(Beginning of SUPPLIED INFORMATION)

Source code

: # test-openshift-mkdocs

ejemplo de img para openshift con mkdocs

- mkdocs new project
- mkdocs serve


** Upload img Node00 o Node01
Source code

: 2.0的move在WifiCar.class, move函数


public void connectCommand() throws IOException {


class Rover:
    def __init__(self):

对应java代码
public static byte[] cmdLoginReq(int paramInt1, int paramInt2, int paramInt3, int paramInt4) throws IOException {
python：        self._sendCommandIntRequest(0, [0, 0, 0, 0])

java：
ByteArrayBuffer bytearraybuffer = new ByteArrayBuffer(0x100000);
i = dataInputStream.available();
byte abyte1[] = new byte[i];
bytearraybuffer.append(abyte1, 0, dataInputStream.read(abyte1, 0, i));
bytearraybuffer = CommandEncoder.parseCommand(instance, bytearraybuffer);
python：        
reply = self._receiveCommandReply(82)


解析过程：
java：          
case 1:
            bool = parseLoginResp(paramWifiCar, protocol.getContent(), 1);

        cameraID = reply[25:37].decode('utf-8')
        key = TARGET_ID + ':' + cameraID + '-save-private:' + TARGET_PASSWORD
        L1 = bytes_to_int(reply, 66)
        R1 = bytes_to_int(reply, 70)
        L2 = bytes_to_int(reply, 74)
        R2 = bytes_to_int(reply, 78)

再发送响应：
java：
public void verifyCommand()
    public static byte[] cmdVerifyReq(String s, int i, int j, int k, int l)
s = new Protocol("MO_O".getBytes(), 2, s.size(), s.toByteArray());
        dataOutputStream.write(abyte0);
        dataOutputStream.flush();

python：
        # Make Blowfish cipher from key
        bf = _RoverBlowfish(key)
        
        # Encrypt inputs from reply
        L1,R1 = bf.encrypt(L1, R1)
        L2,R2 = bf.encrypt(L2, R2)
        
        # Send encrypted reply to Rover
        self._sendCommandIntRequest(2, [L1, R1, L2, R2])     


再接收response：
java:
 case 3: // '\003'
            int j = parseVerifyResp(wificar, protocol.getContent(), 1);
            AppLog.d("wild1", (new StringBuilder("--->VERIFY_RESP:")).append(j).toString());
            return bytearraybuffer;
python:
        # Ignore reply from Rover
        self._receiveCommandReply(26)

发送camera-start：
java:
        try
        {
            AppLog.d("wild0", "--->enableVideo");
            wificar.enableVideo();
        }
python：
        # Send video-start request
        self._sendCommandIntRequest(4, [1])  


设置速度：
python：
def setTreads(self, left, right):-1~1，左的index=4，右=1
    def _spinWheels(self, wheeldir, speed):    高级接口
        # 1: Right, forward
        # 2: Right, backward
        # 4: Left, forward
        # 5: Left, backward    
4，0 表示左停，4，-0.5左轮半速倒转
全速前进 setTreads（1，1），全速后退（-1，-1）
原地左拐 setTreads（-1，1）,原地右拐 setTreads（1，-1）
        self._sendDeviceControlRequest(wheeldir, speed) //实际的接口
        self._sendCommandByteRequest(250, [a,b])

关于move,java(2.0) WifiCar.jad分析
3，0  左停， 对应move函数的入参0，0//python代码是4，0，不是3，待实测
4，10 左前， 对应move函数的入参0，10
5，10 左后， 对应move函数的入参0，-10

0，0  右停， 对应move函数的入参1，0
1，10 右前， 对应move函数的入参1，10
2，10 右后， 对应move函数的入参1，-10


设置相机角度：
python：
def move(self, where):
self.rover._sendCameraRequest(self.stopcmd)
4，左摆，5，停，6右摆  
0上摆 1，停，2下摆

(End of SUPPLIED INFORMATION)
(Beginning of SUPPLIED INFORMATION)

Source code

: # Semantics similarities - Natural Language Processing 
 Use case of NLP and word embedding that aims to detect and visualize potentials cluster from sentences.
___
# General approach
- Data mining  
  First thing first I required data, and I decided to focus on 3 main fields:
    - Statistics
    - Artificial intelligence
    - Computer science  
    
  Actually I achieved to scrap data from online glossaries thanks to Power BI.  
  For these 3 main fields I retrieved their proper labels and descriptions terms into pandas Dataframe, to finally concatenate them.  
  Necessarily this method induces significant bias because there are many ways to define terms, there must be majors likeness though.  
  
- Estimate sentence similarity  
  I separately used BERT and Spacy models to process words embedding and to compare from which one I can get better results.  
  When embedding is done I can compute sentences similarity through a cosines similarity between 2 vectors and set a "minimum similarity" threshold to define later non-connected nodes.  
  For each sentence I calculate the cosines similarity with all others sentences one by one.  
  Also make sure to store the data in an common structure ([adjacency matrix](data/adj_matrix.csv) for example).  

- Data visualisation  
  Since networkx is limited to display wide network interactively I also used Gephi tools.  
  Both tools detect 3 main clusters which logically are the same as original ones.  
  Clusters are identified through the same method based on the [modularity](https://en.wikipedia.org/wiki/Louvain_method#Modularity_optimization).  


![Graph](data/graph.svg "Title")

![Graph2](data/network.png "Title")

(End of SUPPLIED INFORMATION)

> REQUIREMENT: Please give the number of lines above that hold the word "class", and only that number.

> RESULT: 2